» **PROBLEM REQUIREMENTS**
Among the following entries, count the lines that contain "textbf" and report only the result.

» **INPUT**

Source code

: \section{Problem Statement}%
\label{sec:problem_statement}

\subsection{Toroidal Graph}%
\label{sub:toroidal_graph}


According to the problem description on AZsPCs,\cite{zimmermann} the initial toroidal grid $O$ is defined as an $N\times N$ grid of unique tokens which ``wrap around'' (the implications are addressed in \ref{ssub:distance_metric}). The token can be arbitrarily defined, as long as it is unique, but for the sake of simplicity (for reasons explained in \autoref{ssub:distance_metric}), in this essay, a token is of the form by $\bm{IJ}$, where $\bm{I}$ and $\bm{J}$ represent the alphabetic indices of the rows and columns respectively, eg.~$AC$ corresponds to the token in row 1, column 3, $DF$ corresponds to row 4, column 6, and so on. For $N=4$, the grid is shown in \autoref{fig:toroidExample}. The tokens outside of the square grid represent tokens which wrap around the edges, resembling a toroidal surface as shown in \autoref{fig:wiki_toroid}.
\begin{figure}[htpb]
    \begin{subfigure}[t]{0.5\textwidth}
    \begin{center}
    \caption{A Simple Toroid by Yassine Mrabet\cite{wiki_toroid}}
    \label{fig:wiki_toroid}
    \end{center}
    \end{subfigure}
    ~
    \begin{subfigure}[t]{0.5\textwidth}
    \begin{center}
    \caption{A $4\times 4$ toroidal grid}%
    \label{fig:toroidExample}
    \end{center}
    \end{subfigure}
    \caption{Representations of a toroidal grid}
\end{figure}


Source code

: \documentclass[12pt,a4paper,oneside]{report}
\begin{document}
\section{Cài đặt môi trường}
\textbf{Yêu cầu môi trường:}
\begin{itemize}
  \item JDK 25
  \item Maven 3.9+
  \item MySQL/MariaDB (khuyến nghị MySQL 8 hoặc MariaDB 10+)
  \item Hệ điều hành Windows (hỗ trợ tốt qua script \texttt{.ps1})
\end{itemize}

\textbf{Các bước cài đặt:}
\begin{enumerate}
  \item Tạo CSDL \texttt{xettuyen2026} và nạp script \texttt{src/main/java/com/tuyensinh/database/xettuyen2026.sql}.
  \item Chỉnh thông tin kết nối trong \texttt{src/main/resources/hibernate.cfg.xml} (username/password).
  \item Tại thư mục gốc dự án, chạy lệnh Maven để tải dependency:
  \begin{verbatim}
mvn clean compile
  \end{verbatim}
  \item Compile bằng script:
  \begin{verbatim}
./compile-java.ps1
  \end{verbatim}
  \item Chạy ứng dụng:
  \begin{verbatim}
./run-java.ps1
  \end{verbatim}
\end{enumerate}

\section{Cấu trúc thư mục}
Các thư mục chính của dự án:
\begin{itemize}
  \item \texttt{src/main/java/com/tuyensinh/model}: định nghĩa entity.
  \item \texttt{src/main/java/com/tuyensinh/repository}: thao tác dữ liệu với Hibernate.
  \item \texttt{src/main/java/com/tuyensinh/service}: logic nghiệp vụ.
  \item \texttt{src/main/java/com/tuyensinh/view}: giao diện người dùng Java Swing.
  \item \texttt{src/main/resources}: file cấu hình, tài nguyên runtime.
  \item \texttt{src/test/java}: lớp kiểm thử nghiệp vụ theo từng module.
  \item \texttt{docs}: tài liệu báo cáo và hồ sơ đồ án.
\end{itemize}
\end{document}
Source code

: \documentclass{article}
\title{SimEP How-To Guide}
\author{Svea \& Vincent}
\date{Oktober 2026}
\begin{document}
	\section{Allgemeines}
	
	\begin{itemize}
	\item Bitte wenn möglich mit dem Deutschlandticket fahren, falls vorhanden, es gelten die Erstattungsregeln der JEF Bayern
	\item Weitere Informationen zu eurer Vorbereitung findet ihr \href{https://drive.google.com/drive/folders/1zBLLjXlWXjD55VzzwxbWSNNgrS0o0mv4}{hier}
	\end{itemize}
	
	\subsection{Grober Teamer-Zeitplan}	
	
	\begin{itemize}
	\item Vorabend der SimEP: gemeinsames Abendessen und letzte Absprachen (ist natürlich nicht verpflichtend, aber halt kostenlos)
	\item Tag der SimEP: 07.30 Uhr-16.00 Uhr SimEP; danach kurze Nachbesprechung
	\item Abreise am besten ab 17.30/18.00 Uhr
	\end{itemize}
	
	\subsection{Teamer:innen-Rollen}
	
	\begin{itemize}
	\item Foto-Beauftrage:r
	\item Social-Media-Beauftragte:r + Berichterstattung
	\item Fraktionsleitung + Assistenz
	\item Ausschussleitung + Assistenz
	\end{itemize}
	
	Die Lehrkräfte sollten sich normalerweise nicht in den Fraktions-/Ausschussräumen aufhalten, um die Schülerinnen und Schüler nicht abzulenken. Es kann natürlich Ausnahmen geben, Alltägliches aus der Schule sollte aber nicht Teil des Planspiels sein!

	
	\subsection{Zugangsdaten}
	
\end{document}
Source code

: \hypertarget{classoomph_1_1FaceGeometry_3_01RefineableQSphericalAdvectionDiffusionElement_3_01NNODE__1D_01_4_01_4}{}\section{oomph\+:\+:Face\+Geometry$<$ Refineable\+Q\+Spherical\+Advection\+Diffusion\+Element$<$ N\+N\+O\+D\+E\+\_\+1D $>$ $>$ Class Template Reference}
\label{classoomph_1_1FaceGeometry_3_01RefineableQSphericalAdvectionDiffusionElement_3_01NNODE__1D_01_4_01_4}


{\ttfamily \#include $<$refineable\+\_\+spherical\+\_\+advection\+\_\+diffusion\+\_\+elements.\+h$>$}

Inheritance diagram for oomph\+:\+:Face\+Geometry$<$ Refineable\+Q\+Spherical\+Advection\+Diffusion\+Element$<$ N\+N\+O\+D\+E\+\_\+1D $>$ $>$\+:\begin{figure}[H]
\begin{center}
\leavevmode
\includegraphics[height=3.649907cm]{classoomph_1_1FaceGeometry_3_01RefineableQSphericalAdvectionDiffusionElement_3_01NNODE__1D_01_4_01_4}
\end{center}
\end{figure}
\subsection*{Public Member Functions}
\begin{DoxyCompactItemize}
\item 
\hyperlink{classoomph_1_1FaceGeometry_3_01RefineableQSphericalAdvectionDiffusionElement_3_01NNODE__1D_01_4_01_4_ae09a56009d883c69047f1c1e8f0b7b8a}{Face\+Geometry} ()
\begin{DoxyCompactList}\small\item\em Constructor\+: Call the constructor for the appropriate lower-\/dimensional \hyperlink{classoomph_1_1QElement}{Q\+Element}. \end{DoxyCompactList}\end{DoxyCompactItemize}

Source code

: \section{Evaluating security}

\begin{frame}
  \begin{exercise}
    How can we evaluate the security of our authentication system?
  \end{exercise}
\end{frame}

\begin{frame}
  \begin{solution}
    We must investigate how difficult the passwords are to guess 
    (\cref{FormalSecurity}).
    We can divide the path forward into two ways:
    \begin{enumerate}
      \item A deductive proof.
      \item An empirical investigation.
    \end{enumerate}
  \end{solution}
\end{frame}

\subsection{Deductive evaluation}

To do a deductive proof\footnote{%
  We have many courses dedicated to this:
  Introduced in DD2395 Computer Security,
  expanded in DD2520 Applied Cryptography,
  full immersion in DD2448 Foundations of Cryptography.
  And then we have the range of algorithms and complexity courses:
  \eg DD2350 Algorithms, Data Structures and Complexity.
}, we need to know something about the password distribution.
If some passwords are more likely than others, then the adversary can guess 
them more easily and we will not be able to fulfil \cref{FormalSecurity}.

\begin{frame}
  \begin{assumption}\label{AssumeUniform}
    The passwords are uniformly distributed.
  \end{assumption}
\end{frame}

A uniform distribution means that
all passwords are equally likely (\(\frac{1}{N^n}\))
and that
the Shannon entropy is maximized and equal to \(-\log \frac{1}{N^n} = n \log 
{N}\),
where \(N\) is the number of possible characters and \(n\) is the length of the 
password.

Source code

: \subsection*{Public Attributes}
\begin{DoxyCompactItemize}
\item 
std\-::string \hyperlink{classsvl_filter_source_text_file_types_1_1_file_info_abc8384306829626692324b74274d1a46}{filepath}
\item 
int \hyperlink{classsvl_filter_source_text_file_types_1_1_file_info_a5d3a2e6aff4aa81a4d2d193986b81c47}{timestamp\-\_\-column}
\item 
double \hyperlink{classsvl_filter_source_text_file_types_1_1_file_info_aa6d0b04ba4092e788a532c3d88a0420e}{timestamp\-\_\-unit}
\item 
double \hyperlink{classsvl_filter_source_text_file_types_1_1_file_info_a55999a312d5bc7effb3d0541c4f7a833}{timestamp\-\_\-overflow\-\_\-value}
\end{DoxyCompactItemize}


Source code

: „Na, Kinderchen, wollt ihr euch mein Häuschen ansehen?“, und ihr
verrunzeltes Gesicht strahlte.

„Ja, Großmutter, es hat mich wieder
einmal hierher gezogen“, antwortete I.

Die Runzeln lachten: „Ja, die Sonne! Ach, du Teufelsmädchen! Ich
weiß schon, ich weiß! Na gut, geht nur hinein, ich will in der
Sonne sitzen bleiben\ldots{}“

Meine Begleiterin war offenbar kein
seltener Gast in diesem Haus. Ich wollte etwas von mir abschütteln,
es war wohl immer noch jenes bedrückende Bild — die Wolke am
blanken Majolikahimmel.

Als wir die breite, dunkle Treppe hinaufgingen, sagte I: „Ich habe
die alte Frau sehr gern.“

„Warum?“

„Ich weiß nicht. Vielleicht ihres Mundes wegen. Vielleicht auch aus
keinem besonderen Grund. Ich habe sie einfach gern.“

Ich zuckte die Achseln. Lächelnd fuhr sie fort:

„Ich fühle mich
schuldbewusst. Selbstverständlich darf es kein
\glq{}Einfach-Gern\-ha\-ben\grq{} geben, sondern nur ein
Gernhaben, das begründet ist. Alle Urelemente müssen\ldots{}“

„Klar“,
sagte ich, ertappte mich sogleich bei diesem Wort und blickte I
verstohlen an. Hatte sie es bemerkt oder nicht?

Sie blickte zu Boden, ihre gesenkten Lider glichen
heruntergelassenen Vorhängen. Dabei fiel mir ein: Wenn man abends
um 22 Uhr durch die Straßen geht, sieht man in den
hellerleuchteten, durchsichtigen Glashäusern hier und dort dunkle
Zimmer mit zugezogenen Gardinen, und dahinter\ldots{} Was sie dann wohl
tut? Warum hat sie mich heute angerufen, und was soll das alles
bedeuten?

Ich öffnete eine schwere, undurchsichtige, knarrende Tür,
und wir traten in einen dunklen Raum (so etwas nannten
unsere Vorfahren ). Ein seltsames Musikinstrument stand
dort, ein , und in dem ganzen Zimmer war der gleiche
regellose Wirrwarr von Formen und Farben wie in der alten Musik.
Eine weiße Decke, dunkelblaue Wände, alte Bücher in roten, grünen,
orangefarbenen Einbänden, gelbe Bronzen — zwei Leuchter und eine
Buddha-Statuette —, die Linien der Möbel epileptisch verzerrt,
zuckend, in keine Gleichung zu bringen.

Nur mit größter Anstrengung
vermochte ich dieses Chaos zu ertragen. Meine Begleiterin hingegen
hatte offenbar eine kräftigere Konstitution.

» **WRITTEN RESPONSE**
2